→ TO DO
All lines from the entries below that contain the string "cheek" should be copied out.

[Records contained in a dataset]

-=-=-

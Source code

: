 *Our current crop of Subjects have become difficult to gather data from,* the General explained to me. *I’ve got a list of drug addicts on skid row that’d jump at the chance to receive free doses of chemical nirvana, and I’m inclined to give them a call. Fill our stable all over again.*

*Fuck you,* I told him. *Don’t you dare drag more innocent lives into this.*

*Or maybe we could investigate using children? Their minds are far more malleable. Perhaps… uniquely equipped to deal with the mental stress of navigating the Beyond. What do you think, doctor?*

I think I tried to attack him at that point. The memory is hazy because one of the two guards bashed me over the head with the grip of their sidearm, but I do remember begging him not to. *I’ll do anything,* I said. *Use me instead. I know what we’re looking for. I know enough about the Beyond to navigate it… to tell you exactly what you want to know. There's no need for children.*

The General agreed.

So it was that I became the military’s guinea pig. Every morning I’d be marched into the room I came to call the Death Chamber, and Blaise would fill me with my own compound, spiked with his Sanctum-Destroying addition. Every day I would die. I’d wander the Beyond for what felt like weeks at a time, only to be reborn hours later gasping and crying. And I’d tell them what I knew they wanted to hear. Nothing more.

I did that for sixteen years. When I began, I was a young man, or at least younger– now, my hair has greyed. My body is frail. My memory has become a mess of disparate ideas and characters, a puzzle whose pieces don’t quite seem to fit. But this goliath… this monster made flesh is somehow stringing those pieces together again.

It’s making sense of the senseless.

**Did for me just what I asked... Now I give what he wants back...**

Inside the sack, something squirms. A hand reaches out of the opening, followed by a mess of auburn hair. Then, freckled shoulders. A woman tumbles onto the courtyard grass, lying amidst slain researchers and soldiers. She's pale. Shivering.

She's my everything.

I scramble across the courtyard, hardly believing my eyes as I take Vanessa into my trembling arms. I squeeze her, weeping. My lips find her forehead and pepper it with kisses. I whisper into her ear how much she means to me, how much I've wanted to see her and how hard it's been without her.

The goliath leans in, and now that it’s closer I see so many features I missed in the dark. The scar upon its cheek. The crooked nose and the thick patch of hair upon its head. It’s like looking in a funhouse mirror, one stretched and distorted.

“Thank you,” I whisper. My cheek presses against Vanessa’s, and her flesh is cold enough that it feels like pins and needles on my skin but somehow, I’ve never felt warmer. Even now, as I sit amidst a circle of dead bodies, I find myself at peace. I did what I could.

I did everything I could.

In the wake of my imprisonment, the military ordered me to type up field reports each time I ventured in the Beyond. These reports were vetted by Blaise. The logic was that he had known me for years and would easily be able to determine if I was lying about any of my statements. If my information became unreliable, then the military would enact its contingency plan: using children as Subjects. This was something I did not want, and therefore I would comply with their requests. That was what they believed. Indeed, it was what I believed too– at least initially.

-=-=-

→ RESULT FOR THIS EXERCISE
The goliath leans in, and now that it’s closer I see so many features I missed in the dark. The scar upon its cheek. The crooked nose and the thick patch of hair upon its head. It’s like looking in a funhouse mirror, one stretched and distorted.
“Thank you,” I whisper. My cheek presses against Vanessa’s, and her flesh is cold enough that it feels like pins and needles on my skin but somehow, I’ve never felt warmer. Even now, as I sit amidst a circle of dead bodies, I find myself at peace. I did what I could.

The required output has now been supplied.